**TRY IT**: What lines in the entries below contain the word "Tableau"? Copy all of them.

[Plain-text document sources]
*** Begin section ***

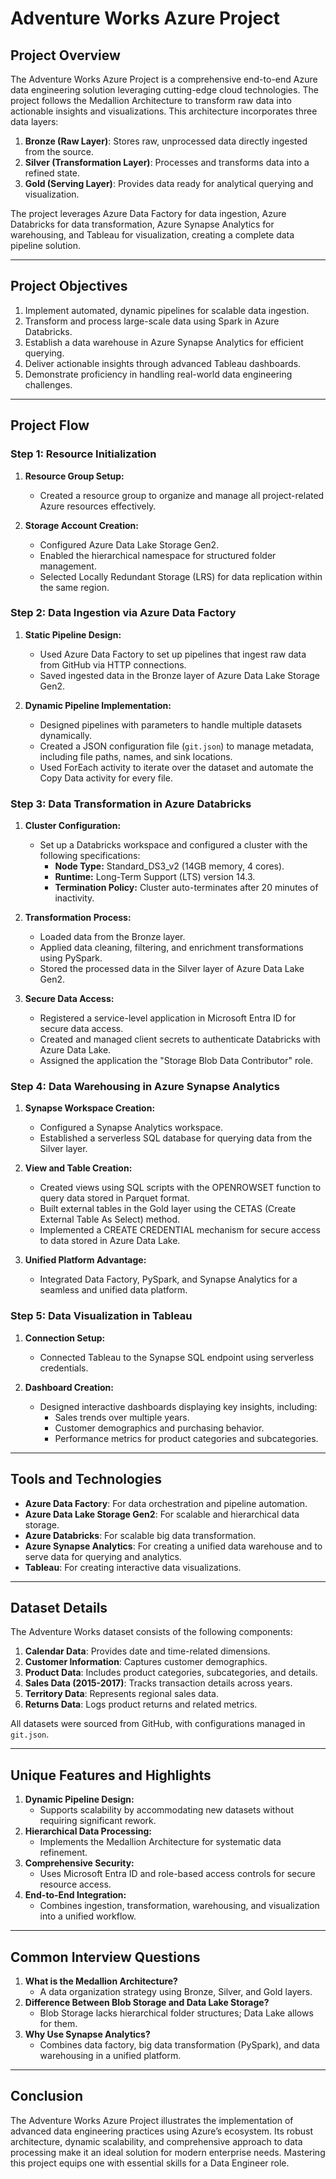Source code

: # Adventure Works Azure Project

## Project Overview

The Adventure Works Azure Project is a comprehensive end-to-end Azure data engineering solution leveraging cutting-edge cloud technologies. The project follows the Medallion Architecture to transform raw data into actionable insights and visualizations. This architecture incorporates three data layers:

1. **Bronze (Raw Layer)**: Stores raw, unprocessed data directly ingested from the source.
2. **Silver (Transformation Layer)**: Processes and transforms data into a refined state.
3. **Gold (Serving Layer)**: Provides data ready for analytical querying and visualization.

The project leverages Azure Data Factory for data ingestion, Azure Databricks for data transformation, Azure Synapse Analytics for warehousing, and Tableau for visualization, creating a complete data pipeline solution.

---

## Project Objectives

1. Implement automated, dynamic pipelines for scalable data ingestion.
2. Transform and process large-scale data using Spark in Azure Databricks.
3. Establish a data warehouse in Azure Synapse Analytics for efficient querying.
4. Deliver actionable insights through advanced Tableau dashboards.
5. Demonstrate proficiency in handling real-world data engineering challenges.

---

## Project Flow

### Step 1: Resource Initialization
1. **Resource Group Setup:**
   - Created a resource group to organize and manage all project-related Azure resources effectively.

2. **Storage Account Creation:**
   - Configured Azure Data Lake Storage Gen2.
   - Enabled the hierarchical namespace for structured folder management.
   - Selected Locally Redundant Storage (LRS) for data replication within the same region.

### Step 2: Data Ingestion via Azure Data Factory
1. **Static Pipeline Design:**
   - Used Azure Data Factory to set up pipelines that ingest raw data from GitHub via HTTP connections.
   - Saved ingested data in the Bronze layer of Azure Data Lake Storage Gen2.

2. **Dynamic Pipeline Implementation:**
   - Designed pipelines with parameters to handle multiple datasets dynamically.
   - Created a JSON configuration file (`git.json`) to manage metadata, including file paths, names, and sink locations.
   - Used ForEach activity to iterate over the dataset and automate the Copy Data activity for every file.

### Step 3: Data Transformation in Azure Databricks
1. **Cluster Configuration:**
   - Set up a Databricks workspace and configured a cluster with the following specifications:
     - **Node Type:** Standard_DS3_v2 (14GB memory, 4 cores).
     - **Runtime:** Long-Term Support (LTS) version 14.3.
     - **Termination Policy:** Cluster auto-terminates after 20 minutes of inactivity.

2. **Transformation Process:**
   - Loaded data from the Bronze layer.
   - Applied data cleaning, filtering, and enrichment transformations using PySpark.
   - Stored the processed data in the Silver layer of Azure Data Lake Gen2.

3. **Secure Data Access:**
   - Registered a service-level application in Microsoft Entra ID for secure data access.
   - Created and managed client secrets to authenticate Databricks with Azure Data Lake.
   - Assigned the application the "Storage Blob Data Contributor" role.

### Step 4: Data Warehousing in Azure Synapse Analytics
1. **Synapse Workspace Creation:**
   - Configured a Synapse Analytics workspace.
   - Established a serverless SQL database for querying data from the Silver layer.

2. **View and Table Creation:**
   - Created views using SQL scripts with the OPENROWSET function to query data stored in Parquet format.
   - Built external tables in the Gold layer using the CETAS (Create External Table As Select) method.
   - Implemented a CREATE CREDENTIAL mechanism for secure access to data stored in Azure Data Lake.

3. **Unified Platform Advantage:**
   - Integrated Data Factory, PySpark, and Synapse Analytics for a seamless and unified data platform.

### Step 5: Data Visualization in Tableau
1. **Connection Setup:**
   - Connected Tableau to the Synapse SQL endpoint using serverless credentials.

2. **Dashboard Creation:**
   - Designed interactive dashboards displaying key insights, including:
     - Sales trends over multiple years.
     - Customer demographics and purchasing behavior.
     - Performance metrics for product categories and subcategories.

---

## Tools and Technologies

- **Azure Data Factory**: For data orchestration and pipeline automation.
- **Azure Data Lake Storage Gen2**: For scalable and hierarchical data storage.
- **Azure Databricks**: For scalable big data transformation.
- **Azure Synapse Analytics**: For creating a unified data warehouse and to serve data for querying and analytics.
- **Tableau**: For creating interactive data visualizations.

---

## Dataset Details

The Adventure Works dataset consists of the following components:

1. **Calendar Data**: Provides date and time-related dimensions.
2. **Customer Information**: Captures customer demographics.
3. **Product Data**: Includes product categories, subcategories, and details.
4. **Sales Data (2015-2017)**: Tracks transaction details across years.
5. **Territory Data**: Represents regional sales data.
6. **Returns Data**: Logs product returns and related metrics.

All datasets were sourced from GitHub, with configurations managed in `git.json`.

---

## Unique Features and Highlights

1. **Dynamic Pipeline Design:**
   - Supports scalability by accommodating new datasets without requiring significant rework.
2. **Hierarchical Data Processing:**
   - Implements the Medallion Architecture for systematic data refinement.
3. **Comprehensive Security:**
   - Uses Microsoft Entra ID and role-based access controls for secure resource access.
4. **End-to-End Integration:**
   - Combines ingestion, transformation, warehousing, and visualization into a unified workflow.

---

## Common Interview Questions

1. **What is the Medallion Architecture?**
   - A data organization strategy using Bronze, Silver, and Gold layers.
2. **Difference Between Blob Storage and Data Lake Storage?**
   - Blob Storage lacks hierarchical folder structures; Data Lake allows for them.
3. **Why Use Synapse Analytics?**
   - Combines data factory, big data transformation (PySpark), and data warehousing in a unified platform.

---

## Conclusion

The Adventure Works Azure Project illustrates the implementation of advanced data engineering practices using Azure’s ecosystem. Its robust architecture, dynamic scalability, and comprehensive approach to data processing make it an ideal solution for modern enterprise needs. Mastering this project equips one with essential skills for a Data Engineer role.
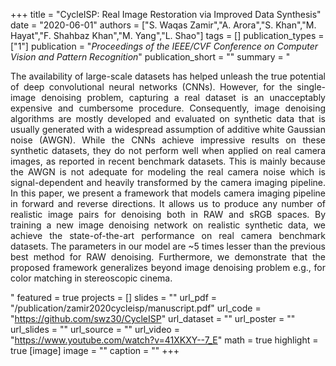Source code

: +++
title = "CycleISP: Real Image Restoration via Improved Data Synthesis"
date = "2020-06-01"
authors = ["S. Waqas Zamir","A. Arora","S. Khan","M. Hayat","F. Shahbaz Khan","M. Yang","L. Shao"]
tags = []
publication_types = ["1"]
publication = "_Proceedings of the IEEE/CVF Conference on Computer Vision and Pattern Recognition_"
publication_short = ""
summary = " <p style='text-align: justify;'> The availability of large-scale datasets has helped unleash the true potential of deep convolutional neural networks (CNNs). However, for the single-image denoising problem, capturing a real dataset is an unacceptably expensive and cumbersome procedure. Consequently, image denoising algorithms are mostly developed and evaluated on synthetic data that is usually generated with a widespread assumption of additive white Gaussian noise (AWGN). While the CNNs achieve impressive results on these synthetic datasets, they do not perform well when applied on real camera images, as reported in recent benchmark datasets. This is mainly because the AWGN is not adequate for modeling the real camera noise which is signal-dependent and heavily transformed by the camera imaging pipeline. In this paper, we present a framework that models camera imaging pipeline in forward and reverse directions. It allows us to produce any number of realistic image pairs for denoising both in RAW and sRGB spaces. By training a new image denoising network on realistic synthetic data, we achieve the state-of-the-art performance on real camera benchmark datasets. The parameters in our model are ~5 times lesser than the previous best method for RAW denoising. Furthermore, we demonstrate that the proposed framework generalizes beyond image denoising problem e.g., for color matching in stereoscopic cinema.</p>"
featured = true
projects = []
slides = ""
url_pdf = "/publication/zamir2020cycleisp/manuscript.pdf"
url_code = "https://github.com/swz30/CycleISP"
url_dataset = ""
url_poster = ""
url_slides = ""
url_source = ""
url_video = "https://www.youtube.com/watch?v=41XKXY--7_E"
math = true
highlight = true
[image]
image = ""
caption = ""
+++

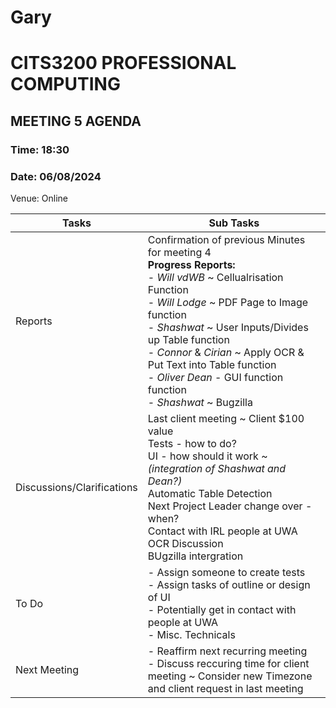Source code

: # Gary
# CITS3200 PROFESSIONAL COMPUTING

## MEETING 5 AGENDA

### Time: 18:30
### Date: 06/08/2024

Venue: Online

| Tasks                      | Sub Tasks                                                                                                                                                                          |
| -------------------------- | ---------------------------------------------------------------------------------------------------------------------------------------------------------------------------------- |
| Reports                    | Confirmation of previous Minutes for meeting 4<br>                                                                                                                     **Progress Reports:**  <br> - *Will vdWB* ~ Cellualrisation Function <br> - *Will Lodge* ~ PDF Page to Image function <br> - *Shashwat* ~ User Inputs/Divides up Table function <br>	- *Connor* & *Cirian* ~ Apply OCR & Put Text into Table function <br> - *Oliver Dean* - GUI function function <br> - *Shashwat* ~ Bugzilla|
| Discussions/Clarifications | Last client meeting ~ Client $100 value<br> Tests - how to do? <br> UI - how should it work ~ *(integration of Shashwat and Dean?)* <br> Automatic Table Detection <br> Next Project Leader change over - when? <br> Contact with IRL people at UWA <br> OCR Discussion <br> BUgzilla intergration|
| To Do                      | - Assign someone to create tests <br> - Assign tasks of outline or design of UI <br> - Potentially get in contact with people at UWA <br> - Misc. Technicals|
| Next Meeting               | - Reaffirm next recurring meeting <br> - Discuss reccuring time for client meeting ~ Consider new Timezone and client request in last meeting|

*** End section ***

**TASK RESPONSE**:
The project leverages Azure Data Factory for data ingestion, Azure Databricks for data transformation, Azure Synapse Analytics for warehousing, and Tableau for visualization, creating a complete data pipeline solution.
4. Deliver actionable insights through advanced Tableau dashboards.
### Step 5: Data Visualization in Tableau
   - Connected Tableau to the Synapse SQL endpoint using serverless credentials.
- **Tableau**: For creating interactive data visualizations.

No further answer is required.